* ASSIGNMENT *
Please make an exact transcription of all the data that follows.
▬▬▬▬▬▬▬▬▬▬
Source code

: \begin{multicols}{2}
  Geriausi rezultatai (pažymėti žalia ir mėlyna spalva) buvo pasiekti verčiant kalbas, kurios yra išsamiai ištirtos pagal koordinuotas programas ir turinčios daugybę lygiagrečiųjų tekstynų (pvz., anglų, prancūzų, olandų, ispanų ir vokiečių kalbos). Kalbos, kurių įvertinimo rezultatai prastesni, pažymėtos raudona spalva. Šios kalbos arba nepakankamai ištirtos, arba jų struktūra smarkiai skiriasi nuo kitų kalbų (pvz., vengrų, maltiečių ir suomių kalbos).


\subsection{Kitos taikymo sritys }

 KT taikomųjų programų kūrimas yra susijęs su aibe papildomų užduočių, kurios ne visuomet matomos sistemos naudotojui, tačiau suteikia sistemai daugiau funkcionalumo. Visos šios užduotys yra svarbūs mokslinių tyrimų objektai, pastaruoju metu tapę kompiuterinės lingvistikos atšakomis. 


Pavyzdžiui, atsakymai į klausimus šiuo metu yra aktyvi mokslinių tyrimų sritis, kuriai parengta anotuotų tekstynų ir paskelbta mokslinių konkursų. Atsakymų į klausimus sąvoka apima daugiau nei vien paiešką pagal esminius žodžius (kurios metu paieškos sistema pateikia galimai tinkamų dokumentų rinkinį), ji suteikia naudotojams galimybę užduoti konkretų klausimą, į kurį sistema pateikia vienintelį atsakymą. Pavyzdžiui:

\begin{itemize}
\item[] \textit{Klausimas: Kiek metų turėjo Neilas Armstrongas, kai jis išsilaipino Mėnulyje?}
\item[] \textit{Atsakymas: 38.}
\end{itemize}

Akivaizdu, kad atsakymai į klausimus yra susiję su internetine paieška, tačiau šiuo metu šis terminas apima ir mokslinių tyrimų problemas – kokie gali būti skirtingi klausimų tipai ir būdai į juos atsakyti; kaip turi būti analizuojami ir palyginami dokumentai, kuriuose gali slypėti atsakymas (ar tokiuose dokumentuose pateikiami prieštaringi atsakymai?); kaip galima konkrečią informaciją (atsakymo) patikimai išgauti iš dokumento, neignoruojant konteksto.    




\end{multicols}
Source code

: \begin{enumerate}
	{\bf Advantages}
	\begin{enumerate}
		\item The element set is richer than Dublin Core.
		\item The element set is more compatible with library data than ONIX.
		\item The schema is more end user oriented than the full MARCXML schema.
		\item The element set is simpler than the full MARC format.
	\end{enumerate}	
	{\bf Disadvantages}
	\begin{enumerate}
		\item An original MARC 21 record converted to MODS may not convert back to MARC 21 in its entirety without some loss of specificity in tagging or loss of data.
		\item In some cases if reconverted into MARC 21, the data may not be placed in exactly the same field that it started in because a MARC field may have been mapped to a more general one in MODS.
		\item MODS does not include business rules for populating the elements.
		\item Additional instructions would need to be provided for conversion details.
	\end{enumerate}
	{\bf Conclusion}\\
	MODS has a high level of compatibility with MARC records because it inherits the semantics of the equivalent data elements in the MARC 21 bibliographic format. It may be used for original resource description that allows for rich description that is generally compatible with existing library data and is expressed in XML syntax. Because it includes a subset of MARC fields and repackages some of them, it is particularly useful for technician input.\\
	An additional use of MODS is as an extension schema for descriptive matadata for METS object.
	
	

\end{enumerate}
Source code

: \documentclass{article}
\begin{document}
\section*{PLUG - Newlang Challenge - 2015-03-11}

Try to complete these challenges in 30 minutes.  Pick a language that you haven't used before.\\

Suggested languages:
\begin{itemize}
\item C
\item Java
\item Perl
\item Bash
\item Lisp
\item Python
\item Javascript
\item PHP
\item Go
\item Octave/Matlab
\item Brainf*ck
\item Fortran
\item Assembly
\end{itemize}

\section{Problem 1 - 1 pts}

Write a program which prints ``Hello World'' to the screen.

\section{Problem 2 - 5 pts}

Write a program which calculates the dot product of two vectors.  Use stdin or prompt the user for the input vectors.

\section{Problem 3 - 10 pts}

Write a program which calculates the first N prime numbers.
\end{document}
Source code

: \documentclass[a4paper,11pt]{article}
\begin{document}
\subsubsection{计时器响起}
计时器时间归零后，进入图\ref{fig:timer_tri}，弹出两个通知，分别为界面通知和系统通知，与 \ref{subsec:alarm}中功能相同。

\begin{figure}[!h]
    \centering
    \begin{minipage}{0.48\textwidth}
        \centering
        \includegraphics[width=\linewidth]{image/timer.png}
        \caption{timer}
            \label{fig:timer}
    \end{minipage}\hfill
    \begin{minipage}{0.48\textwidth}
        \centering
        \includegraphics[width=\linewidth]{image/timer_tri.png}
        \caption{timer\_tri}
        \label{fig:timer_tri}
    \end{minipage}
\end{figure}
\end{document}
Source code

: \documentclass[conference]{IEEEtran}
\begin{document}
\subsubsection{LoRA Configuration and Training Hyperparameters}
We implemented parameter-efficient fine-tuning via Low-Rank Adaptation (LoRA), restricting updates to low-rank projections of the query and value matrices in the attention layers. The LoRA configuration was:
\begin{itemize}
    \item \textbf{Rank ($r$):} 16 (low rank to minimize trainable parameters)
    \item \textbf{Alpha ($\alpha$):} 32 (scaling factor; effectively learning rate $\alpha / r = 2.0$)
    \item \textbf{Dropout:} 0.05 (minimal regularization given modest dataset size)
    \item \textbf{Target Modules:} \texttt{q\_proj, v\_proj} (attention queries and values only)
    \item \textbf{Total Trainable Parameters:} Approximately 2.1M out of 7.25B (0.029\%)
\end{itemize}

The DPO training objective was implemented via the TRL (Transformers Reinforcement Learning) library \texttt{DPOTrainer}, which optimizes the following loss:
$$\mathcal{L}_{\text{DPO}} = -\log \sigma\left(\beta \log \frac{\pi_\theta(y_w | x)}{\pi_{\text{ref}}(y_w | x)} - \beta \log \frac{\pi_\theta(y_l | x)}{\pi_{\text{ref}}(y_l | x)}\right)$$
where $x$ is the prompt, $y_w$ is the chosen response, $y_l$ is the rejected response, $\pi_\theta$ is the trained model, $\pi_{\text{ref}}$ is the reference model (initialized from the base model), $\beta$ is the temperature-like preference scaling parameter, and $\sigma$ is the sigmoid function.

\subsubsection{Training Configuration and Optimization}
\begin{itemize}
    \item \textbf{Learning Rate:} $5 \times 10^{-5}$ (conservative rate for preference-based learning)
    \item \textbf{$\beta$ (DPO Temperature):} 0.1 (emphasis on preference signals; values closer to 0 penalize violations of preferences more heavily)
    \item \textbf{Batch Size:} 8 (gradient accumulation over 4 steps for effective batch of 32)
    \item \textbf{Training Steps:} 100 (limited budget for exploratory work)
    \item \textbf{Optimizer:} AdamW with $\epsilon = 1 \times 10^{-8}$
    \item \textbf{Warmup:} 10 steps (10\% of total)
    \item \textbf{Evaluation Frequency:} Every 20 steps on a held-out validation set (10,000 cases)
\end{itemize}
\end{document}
▬▬▬▬▬▬▬▬▬▬
* TASK ANSWER *
Source code

: \begin{multicols}{2}
  Geriausi rezultatai (pažymėti žalia ir mėlyna spalva) buvo pasiekti verčiant kalbas, kurios yra išsamiai ištirtos pagal koordinuotas programas ir turinčios daugybę lygiagrečiųjų tekstynų (pvz., anglų, prancūzų, olandų, ispanų ir vokiečių kalbos). Kalbos, kurių įvertinimo rezultatai prastesni, pažymėtos raudona spalva. Šios kalbos arba nepakankamai ištirtos, arba jų struktūra smarkiai skiriasi nuo kitų kalbų (pvz., vengrų, maltiečių ir suomių kalbos).


\subsection{Kitos taikymo sritys }

 KT taikomųjų programų kūrimas yra susijęs su aibe papildomų užduočių, kurios ne visuomet matomos sistemos naudotojui, tačiau suteikia sistemai daugiau funkcionalumo. Visos šios užduotys yra svarbūs mokslinių tyrimų objektai, pastaruoju metu tapę kompiuterinės lingvistikos atšakomis. 


Pavyzdžiui, atsakymai į klausimus šiuo metu yra aktyvi mokslinių tyrimų sritis, kuriai parengta anotuotų tekstynų ir paskelbta mokslinių konkursų. Atsakymų į klausimus sąvoka apima daugiau nei vien paiešką pagal esminius žodžius (kurios metu paieškos sistema pateikia galimai tinkamų dokumentų rinkinį), ji suteikia naudotojams galimybę užduoti konkretų klausimą, į kurį sistema pateikia vienintelį atsakymą. Pavyzdžiui:

\begin{itemize}
\item[] \textit{Klausimas: Kiek metų turėjo Neilas Armstrongas, kai jis išsilaipino Mėnulyje?}
\item[] \textit{Atsakymas: 38.}
\end{itemize}

Akivaizdu, kad atsakymai į klausimus yra susiję su internetine paieška, tačiau šiuo metu šis terminas apima ir mokslinių tyrimų problemas – kokie gali būti skirtingi klausimų tipai ir būdai į juos atsakyti; kaip turi būti analizuojami ir palyginami dokumentai, kuriuose gali slypėti atsakymas (ar tokiuose dokumentuose pateikiami prieštaringi atsakymai?); kaip galima konkrečią informaciją (atsakymo) patikimai išgauti iš dokumento, neignoruojant konteksto.    




\end{multicols}
Source code

: \begin{enumerate}
	{\bf Advantages}
	\begin{enumerate}
		\item The element set is richer than Dublin Core.
		\item The element set is more compatible with library data than ONIX.
		\item The schema is more end user oriented than the full MARCXML schema.
		\item The element set is simpler than the full MARC format.
	\end{enumerate}	
	{\bf Disadvantages}
	\begin{enumerate}
		\item An original MARC 21 record converted to MODS may not convert back to MARC 21 in its entirety without some loss of specificity in tagging or loss of data.
		\item In some cases if reconverted into MARC 21, the data may not be placed in exactly the same field that it started in because a MARC field may have been mapped to a more general one in MODS.
		\item MODS does not include business rules for populating the elements.
		\item Additional instructions would need to be provided for conversion details.
	\end{enumerate}
	{\bf Conclusion}\\
	MODS has a high level of compatibility with MARC records because it inherits the semantics of the equivalent data elements in the MARC 21 bibliographic format. It may be used for original resource description that allows for rich description that is generally compatible with existing library data and is expressed in XML syntax. Because it includes a subset of MARC fields and repackages some of them, it is particularly useful for technician input.\\
	An additional use of MODS is as an extension schema for descriptive matadata for METS object.
	
	

\end{enumerate}
Source code

: \documentclass{article}
\begin{document}
\section*{PLUG - Newlang Challenge - 2015-03-11}

Try to complete these challenges in 30 minutes.  Pick a language that you haven't used before.\\

Suggested languages:
\begin{itemize}
\item C
\item Java
\item Perl
\item Bash
\item Lisp
\item Python
\item Javascript
\item PHP
\item Go
\item Octave/Matlab
\item Brainf*ck
\item Fortran
\item Assembly
\end{itemize}

\section{Problem 1 - 1 pts}

Write a program which prints ``Hello World'' to the screen.

\section{Problem 2 - 5 pts}

Write a program which calculates the dot product of two vectors.  Use stdin or prompt the user for the input vectors.

\section{Problem 3 - 10 pts}

Write a program which calculates the first N prime numbers.
\end{document}
Source code

: \documentclass[a4paper,11pt]{article}
\begin{document}
\subsubsection{计时器响起}
计时器时间归零后，进入图\ref{fig:timer_tri}，弹出两个通知，分别为界面通知和系统通知，与 \ref{subsec:alarm}中功能相同。

\begin{figure}[!h]
    \centering
    \begin{minipage}{0.48\textwidth}
        \centering
        \includegraphics[width=\linewidth]{image/timer.png}
        \caption{timer}
            \label{fig:timer}
    \end{minipage}\hfill
    \begin{minipage}{0.48\textwidth}
        \centering
        \includegraphics[width=\linewidth]{image/timer_tri.png}
        \caption{timer\_tri}
        \label{fig:timer_tri}
    \end{minipage}
\end{figure}
\end{document}
Source code

: \documentclass[conference]{IEEEtran}
\begin{document}
\subsubsection{LoRA Configuration and Training Hyperparameters}
We implemented parameter-efficient fine-tuning via Low-Rank Adaptation (LoRA), restricting updates to low-rank projections of the query and value matrices in the attention layers. The LoRA configuration was:
\begin{itemize}
    \item \textbf{Rank ($r$):} 16 (low rank to minimize trainable parameters)
    \item \textbf{Alpha ($\alpha$):} 32 (scaling factor; effectively learning rate $\alpha / r = 2.0$)
    \item \textbf{Dropout:} 0.05 (minimal regularization given modest dataset size)
    \item \textbf{Target Modules:} \texttt{q\_proj, v\_proj} (attention queries and values only)
    \item \textbf{Total Trainable Parameters:} Approximately 2.1M out of 7.25B (0.029\%)
\end{itemize}

The DPO training objective was implemented via the TRL (Transformers Reinforcement Learning) library \texttt{DPOTrainer}, which optimizes the following loss:
$$\mathcal{L}_{\text{DPO}} = -\log \sigma\left(\beta \log \frac{\pi_\theta(y_w | x)}{\pi_{\text{ref}}(y_w | x)} - \beta \log \frac{\pi_\theta(y_l | x)}{\pi_{\text{ref}}(y_l | x)}\right)$$
where $x$ is the prompt, $y_w$ is the chosen response, $y_l$ is the rejected response, $\pi_\theta$ is the trained model, $\pi_{\text{ref}}$ is the reference model (initialized from the base model), $\beta$ is the temperature-like preference scaling parameter, and $\sigma$ is the sigmoid function.

\subsubsection{Training Configuration and Optimization}
\begin{itemize}
    \item \textbf{Learning Rate:} $5 \times 10^{-5}$ (conservative rate for preference-based learning)
    \item \textbf{$\beta$ (DPO Temperature):} 0.1 (emphasis on preference signals; values closer to 0 penalize violations of preferences more heavily)
    \item \textbf{Batch Size:} 8 (gradient accumulation over 4 steps for effective batch of 32)
    \item \textbf{Training Steps:} 100 (limited budget for exploratory work)
    \item \textbf{Optimizer:} AdamW with $\epsilon = 1 \times 10^{-8}$
    \item \textbf{Warmup:} 10 steps (10\% of total)
    \item \textbf{Evaluation Frequency:} Every 20 steps on a held-out validation set (10,000 cases)
\end{itemize}
\end{document}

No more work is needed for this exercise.